• _TASK BRIEF_: Your answer must hold only the lines below from the line containing "Type-in psd: epiRTrs, CV blips =1, distortion" through the line containing "Dataset: number of", each reproduced exactly.

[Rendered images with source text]
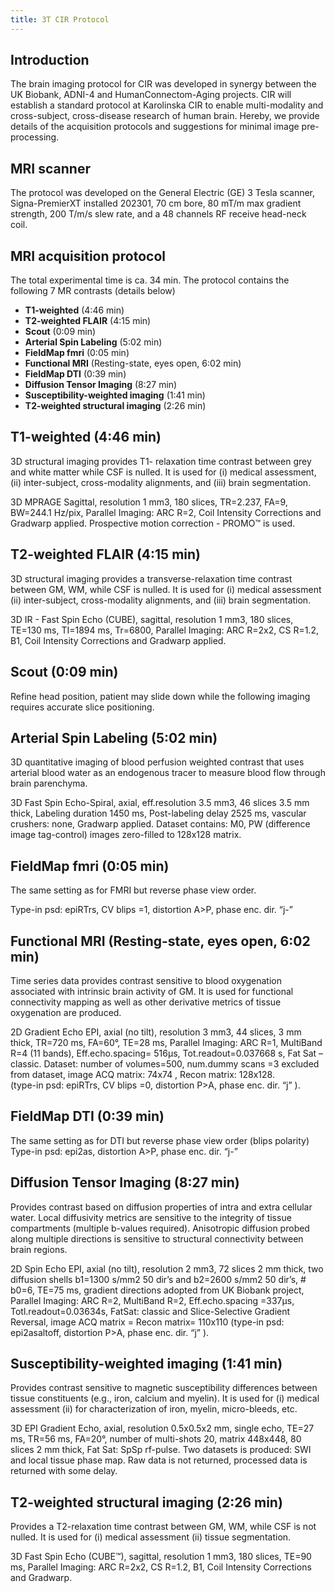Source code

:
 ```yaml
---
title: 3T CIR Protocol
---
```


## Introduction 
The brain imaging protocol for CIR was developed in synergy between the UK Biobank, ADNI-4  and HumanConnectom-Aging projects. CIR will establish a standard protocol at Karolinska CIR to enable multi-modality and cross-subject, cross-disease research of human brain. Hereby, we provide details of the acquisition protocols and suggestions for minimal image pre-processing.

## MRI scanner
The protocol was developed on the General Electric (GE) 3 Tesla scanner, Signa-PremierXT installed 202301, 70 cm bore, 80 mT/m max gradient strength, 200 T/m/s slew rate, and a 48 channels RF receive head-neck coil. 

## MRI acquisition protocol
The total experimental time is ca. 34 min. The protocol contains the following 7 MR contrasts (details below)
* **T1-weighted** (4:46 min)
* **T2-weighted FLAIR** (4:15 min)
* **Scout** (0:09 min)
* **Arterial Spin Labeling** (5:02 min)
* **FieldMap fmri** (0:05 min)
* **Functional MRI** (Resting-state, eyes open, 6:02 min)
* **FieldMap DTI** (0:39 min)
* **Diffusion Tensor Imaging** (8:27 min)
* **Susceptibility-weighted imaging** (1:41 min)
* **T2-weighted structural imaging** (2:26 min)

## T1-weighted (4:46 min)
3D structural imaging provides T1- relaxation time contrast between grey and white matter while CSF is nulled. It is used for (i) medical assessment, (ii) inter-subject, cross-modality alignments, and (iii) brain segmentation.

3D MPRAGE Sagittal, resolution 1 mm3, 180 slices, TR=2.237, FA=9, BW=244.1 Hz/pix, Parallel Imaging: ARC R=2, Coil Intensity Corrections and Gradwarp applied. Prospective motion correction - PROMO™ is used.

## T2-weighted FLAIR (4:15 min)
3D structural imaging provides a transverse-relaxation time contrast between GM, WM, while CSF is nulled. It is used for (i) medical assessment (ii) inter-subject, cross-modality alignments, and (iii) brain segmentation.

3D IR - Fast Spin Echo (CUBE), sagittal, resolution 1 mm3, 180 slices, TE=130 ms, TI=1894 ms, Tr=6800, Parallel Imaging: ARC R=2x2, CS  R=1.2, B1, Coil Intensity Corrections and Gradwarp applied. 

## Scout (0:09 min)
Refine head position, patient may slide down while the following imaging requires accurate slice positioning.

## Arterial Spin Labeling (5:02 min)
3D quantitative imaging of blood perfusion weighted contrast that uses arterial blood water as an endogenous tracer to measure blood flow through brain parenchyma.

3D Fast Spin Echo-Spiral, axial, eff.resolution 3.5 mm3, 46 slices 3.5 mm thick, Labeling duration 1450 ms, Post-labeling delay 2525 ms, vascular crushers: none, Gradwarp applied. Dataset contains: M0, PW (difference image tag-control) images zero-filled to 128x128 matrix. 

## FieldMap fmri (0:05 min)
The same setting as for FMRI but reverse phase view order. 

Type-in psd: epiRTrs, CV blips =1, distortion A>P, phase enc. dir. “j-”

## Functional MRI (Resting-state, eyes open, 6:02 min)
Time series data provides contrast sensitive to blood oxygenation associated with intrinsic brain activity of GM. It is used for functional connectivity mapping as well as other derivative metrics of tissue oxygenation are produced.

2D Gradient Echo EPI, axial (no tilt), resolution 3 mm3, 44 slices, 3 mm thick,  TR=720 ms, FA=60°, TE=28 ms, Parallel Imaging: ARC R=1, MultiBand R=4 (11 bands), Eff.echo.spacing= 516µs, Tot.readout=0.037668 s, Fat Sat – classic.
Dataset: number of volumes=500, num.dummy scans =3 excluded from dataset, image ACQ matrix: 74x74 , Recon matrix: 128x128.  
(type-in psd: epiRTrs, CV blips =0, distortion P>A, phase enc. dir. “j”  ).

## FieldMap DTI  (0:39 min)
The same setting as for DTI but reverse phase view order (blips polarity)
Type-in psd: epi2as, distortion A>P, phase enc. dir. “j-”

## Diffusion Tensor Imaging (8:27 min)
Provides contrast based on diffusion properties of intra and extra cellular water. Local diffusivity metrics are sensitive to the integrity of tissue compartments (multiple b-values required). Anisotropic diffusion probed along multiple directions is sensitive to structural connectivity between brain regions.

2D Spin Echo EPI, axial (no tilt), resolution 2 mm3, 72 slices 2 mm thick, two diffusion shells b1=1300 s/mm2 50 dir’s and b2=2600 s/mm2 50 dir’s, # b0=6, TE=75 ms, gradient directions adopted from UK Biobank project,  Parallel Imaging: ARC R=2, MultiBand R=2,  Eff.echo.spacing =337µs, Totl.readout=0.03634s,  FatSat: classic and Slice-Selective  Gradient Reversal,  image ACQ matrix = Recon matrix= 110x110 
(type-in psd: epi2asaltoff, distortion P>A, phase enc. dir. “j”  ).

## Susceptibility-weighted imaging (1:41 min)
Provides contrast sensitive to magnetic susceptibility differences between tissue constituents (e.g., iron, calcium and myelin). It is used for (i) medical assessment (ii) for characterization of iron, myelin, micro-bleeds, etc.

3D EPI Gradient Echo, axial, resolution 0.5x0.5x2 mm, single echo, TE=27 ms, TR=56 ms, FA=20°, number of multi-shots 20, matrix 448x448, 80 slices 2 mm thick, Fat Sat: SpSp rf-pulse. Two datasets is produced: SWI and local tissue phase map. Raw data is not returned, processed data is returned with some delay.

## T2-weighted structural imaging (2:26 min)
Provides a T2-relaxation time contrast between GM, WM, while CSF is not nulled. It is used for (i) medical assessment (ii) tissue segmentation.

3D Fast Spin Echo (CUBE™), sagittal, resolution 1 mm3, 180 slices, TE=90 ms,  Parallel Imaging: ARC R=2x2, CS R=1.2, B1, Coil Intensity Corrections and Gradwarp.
--
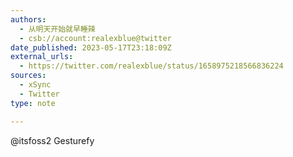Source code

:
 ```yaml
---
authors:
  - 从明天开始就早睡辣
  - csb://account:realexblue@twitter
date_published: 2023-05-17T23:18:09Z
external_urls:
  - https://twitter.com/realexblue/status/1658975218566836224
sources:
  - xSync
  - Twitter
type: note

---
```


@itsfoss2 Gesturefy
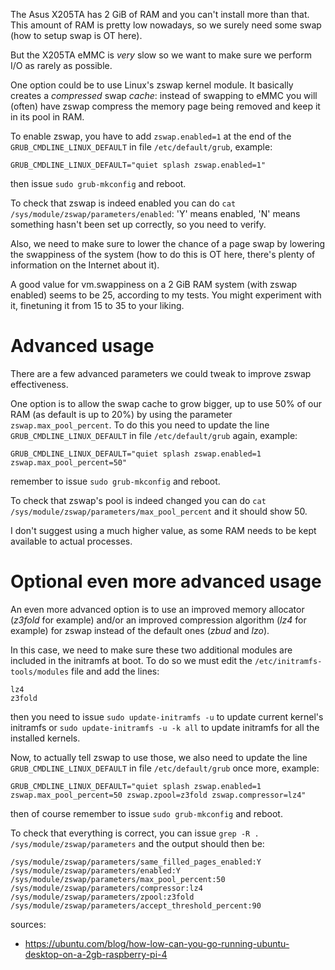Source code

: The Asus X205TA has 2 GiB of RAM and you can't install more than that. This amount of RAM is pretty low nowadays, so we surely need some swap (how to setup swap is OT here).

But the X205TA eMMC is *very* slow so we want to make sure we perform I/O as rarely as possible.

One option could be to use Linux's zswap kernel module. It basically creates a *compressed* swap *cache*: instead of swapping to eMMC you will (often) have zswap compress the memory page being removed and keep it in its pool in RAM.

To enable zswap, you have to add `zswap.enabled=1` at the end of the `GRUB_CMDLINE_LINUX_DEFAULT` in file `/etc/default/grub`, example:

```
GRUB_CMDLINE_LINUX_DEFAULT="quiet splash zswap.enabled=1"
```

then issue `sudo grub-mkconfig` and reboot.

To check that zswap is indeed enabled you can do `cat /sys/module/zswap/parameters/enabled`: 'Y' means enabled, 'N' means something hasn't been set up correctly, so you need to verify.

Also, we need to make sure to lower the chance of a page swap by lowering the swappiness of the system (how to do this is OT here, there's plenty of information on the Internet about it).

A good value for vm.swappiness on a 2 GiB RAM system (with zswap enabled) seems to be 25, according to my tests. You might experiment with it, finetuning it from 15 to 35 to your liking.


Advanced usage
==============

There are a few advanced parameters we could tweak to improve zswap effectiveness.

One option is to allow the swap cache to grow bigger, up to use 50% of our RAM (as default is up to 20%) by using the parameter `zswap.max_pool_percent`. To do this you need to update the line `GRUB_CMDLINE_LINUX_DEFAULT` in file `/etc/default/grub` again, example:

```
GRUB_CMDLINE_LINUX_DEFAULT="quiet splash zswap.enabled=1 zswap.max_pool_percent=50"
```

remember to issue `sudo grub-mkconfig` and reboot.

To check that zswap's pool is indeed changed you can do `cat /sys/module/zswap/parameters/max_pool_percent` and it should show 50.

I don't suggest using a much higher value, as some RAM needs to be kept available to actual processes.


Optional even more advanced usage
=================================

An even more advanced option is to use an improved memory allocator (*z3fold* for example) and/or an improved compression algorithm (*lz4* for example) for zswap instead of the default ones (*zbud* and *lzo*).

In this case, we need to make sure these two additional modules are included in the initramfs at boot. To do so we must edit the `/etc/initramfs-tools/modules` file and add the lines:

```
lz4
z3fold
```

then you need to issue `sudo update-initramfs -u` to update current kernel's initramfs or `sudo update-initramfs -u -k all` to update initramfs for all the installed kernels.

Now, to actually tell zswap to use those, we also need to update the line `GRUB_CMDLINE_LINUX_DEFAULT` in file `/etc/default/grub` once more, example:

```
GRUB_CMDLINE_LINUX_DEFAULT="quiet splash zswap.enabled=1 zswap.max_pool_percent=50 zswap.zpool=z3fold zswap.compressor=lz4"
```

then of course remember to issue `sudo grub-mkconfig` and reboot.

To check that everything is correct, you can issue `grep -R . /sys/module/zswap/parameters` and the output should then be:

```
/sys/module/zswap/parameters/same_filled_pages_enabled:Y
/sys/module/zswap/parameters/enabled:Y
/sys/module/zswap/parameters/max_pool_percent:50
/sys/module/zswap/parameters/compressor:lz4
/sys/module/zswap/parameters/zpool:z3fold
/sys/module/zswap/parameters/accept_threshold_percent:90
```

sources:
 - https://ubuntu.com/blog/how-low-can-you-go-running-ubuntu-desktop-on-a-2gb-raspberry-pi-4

• _ANSWER SPACE_:
Type-in psd: epiRTrs, CV blips =1, distortion A>P, phase enc. dir. “j-”

## Functional MRI (Resting-state, eyes open, 6:02 min)
Time series data provides contrast sensitive to blood oxygenation associated with intrinsic brain activity of GM. It is used for functional connectivity mapping as well as other derivative metrics of tissue oxygenation are produced.

2D Gradient Echo EPI, axial (no tilt), resolution 3 mm3, 44 slices, 3 mm thick,  TR=720 ms, FA=60°, TE=28 ms, Parallel Imaging: ARC R=1, MultiBand R=4 (11 bands), Eff.echo.spacing= 516µs, Tot.readout=0.037668 s, Fat Sat – classic.
Dataset: number of volumes=500, num.dummy scans =3 excluded from dataset, image ACQ matrix: 74x74 , Recon matrix: 128x128.  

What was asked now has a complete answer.